Familienhof Schürch: Die Trinkwasser-Initiative hätte für den Betrieb Schürch weitreichende Folgen, dies deshalb, weil keine Futterzukäufe möglich wären:

  • 10 Kühe im Diemtigtal, sowie ein Teil der Jungtiere auf einer Alp im Solothurner Jura sömmern, um die betriebseigene Futtergrundlage zu entlasten. Es würde sich dabei um betriebsfremdes Futter handeln.
  • Futterzukauf, auch nicht im kleinen Ausmass aus der Region. Aufgrund der Trockenheit war dies vor zwei Jahren unumgänglich!
  • Die Haltung der Hühner zur Selbstversorgung sowie die Haltung verschiedener Kleintiere.

Ein Betrieb, der gemäss Ihnen auf dem richtigen Weg ist, wäre durch Ihre Initiative in der Existenz gefährdet!

Wenn Sie zum Schluss kommen, dass tausende Bäuerinnen und Bauern auf dem richtigen Weg sind, stellt sich die Frage, warum es denn die Initiative überhaupt braucht?

Franziska Herren: Die Trinkwasser-Initiative verfolgt das Ziel, dass in Zukunft Lebensmittel flächendeckend ökologisch hergestellt werden und für alle Konsumenten erschwinglich sind.

Familienhof Schürch: Die Lebensmittelproduktion in der Schweiz ist bereits heute ökologisch. In verschiedenen Bereichen ist das Angebot z.B. von Bio oder Tierwohllabeln höher als die Nachfrage. Das Erfüllen dieser Standards bedeutet

Mehraufwand und muss einen höheren Preis für den Produzenten zur Folge haben. Sie fordern demnach mehr Leistung zu tieferen Preisen.

Der Artikel dazu:

https://www.bauernzeitung.ch/artikel/stockender-markt-fuer-bioware

Franziska Herren: Dazu müssen die Bauern im Einklang mit der Umwelt und sauberen Gewässern wirtschaften können und faire Produktionspreise erhalten.

Familienhof Schürch: In Bezug auf die fairen Produktepreise ein klarer Widerspruch zum vorhergehenden Punkt. Sie verweigern sich konsequent, hier schlüssige Antworten zu geben.

Franziska Herren: Für eine naturnahe und ökologische Lebensmittelproduktion stellt die Bevölkerung seit 1996 jährlich Milliarden zur Verfügung.

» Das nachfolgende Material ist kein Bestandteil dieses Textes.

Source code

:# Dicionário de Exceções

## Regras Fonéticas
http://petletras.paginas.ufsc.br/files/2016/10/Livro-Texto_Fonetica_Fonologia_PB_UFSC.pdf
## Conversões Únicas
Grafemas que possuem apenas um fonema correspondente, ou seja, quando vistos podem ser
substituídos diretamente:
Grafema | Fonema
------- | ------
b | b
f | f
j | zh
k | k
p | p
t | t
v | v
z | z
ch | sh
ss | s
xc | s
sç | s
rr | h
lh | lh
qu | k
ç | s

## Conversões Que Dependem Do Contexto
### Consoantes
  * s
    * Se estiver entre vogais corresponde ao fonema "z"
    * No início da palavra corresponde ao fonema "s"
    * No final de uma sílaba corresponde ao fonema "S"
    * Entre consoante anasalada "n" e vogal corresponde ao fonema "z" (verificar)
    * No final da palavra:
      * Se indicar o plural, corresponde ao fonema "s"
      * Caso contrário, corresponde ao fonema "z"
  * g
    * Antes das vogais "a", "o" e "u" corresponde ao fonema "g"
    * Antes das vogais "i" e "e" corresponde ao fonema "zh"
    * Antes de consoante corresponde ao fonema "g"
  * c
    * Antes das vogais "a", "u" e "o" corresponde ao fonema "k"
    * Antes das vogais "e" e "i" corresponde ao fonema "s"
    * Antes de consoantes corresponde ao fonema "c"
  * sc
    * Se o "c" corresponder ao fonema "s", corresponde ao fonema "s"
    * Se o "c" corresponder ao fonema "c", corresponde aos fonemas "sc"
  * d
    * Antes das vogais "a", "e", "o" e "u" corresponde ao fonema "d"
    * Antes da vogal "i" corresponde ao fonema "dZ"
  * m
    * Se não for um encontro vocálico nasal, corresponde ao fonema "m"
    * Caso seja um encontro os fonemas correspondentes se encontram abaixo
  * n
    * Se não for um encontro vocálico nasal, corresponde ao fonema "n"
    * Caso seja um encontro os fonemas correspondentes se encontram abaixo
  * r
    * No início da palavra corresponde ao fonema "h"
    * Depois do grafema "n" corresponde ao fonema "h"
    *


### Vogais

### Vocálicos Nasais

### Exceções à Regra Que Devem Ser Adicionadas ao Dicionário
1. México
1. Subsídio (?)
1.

Familienhof Schürch: Das System der Direktzahlungen welches heute gilt, basiert auf der Entschädigung von klaren Leistungen, die erfüllt werden müssen. Dazu gehört als Basis der ökologische Leistungsnachweis. Die erzielten Verbesserungen sind beträchtlich. Es ist richtig, dass weitere Verbesserungen notwendig sind. Diese können im Rahmen der Landwirtschaftsgesetzgebung erreichet werden.

Der Artikel dazu:

https://www.agrarbericht.ch/de/umwelt

Franziska Herren: Zudem hat das Stimmvolk 2017 dem neuen Verfassungsartikel zur Ernährungssicherheit zugestimmt. Dieser fordert, unter anderem, grenzüberschreitende Handelsbeziehungen, welche zu einer nachhaltigen Entwicklung der Land- und Ernährungswirtschaft beitragen – in der Schweiz wie auch im Ausland.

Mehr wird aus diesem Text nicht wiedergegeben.